- [What to do]
Without the pictures, output all of the data exactly.
━━━━━ Records for processing
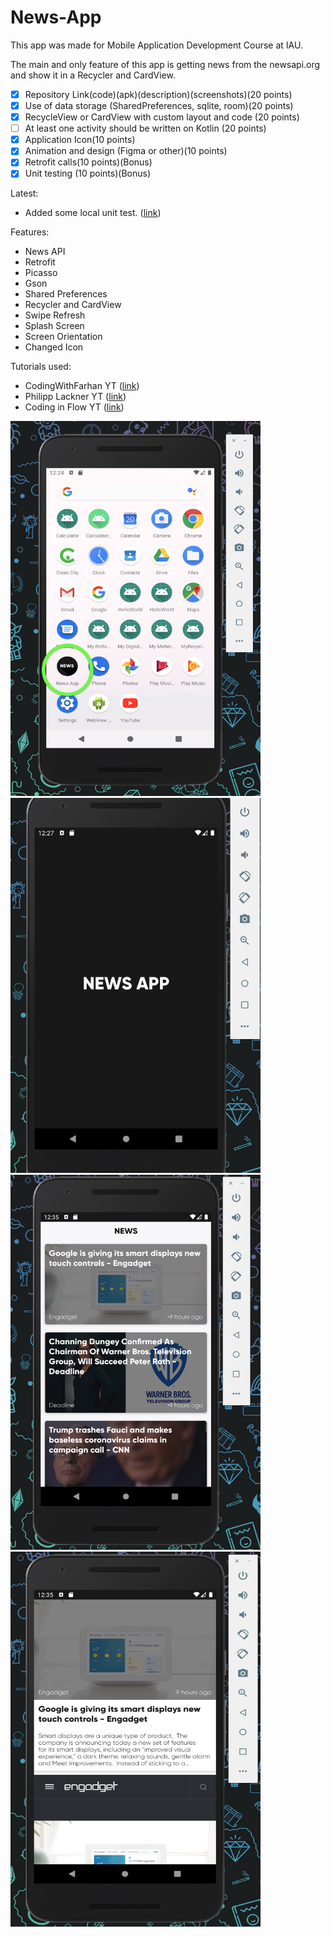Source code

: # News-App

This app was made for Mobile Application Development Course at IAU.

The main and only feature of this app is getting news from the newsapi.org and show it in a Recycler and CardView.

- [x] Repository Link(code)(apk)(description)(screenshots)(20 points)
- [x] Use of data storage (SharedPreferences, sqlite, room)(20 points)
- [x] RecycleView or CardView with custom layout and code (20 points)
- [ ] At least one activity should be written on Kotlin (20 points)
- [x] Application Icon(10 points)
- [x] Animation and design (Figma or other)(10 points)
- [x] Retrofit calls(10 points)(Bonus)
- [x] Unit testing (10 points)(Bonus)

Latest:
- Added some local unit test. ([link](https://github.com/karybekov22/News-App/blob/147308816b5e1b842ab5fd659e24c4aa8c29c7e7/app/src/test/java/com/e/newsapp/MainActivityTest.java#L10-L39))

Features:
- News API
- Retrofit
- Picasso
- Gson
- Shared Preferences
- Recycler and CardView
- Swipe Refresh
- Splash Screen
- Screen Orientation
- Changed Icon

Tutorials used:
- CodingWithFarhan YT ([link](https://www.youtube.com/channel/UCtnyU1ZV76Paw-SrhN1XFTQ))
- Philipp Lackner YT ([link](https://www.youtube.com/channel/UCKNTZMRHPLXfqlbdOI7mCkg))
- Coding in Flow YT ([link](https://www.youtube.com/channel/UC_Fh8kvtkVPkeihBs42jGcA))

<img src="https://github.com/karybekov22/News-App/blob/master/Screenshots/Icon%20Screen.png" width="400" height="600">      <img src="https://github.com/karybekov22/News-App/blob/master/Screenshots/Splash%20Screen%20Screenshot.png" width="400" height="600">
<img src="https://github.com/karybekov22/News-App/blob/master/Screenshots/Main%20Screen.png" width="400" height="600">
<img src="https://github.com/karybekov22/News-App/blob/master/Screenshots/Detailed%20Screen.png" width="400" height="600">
━━━━━━━━━━
- [Solution for this exercise]
Source code

: # News-App

This app was made for Mobile Application Development Course at IAU.

The main and only feature of this app is getting news from the newsapi.org and show it in a Recycler and CardView.

- [x] Repository Link(code)(apk)(description)(screenshots)(20 points)
- [x] Use of data storage (SharedPreferences, sqlite, room)(20 points)
- [x] RecycleView or CardView with custom layout and code (20 points)
- [ ] At least one activity should be written on Kotlin (20 points)
- [x] Application Icon(10 points)
- [x] Animation and design (Figma or other)(10 points)
- [x] Retrofit calls(10 points)(Bonus)
- [x] Unit testing (10 points)(Bonus)

Latest:
- Added some local unit test. ([link](https://github.com/karybekov22/News-App/blob/147308816b5e1b842ab5fd659e24c4aa8c29c7e7/app/src/test/java/com/e/newsapp/MainActivityTest.java#L10-L39))

Features:
- News API
- Retrofit
- Picasso
- Gson
- Shared Preferences
- Recycler and CardView
- Swipe Refresh
- Splash Screen
- Screen Orientation
- Changed Icon

Tutorials used:
- CodingWithFarhan YT ([link](https://www.youtube.com/channel/UCtnyU1ZV76Paw-SrhN1XFTQ))
- Philipp Lackner YT ([link](https://www.youtube.com/channel/UCKNTZMRHPLXfqlbdOI7mCkg))
- Coding in Flow YT ([link](https://www.youtube.com/channel/UC_Fh8kvtkVPkeihBs42jGcA))

<img src="https://github.com/karybekov22/News-App/blob/master/Screenshots/Icon%20Screen.png" width="400" height="600">      <img src="https://github.com/karybekov22/News-App/blob/master/Screenshots/Splash%20Screen%20Screenshot.png" width="400" height="600">
<img src="https://github.com/karybekov22/News-App/blob/master/Screenshots/Main%20Screen.png" width="400" height="600">
<img src="https://github.com/karybekov22/News-App/blob/master/Screenshots/Detailed%20Screen.png" width="400" height="600">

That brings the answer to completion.